I've also seen people say that the trope is inherently transphobic, so I imagine if you agree with that argument there being genderswap that makes the pairing HET would be Going Too Far.
Edited 2021-04-02 23:21 (UTC)
strina: stock icon of cherries against a green background - default icon (Default)

[personal profile] strina 2021-04-03 06:30 am (UTC)(link)
To preface, no shade, write whatever you want.

I, personally, treat fandoms very differently when I main a female character than I do a male character. A dude's experience of his gender, no matter his particular presentation, is not going jive with my personal experience of my gender. We are parallel roads. A woman's experience can go same road/intersection/viaduct/oh shit highway why all in the same fic. I am frequently Not Up For That in fic.

So I'll a/b/o all day because scifi genders who cares but I don't do cishet swap or trans fic unless it's a blue moon.
rosadina: (Default)

[personal profile] rosadina 2021-04-13 11:59 pm (UTC)(link)
With the disclaimer of all writers should write whatever they want and all readers are free to press the back button if it's something they don't like and this is just a data point of my thoughts on your thoughts-

-reading that, "i normally don't like this but you did it great" can come off as very insulting makes sense but I'm pretty sure that I have definitely said it, meaning it as like, I don't normally love chocolate cake but your chocolate cake was so good it got over my inherent distaste of chocolate flavored things. But as you point it out i can definitely see how it can come off as passive aggressive.

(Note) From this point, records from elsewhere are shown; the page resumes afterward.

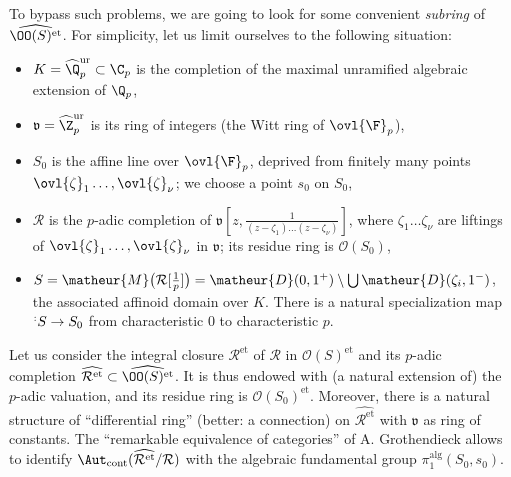 \begin{para}\label{para:r}
 To bypass such problems, we are going to look for some convenient {\it subring} of
 $\widehat{\OO(S)^{\mathrm{et}}}$.
 For simplicity, let us limit ourselves to the following situation:
 \begin{itemize}
  \item $K = {\widehat{\Q}}^{\mathrm{ur}}_p \subset \C_p$
	is the completion of
	the maximal unramified algebraic extension of ${\Q}_p$,
  \item $\mathfrak{v} = {\widehat{\Z}}^{\mathrm{ur}}_p$ is its ring of
	integers (the Witt ring of ${\ovl{\F}}_p$),
  \item $S_0$ is the affine line over ${\ovl{\F}}_p$, deprived from
	finitely many points ${\ovl{\zeta}}_1\ldots,{\ovl{\zeta}}_{\nu}$;
	we choose a point $s_0$ on $S_0$,
  \item $\mathcal{R}$ is the $p$-adic completion of
	$\mathfrak{v}[z, \frac{1}{(z-\zeta_1)\ldots (z-\zeta_{\nu})}]$,
	where $\zeta_1\ldots \zeta_{\nu}$ are liftings of
	${\ovl{\zeta}}_1\ldots,{\ovl{\zeta}}_{\nu}$ in $\mathfrak{v}$; its
	residue ring is $\mathcal{O}(S_0)$,
  \item $S = \matheur{M}\bigl(\mathcal{R}[\frac{1}{p}]\bigr) =
	\matheur{D}(0,1^+) \setminus \bigcup 
	\matheur{D}(\zeta_i,1^-)$, the associated affinoid domain over $K$.
	There is a natural specialization map $\sp: S \rightarrow S_0$ from
	characteristic $0$ to characteristic $p$.
 \end{itemize}

 Let us consider the integral closure ${\mathcal{R}^{\mathrm{et}}}$ of
 $\mathcal{R}$ in ${\mathcal{O}(S)^{\mathrm{et}}}$ and its $p$-adic
 completion $\widehat{\mathcal{R}^{\mathrm{et}}} \subset
 \widehat{\OO(S)^{\mathrm{et}}}$.
 It is thus endowed with (a natural extension of) the $p$-adic
 valuation, and its residue ring is
 $\mathcal{O}(S_0)^{\mathrm{et}}$. Moreover, there is a natural
 structure of ``differential ring'' (better: a connection) on
 $\widehat{\mathcal{R}^{\mathrm{et}}}$ with $\mathfrak{v}$ as ring of
 constants. The ``remarkable equivalence of categories'' of
 A. Grothendieck \cite[18.1.2]{ega44} allows to identify
 $\Aut_{\mathrm{cont}}(\widehat{\mathcal{R}^{\mathrm{et}}}/\mathcal{R})$
 with the algebraic fundamental group $\pi_1^{\mathrm{alg}}(S_0,s_0)$.
\end{para}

-cis genderswap is a really interesting topic because I do think part of it is reflexive dislike at a perceived "un-queering?" of the text. Obviously fandom spaces are not the media at large but it is hard to separate the two (at least for me). I hadn't thought about it until I read your post but whenever I read an AU that changes something that I view as being fundamental to the character, like gender, I assume it is being done to focus on how other characters and the world at large would react to the character's trait being changed.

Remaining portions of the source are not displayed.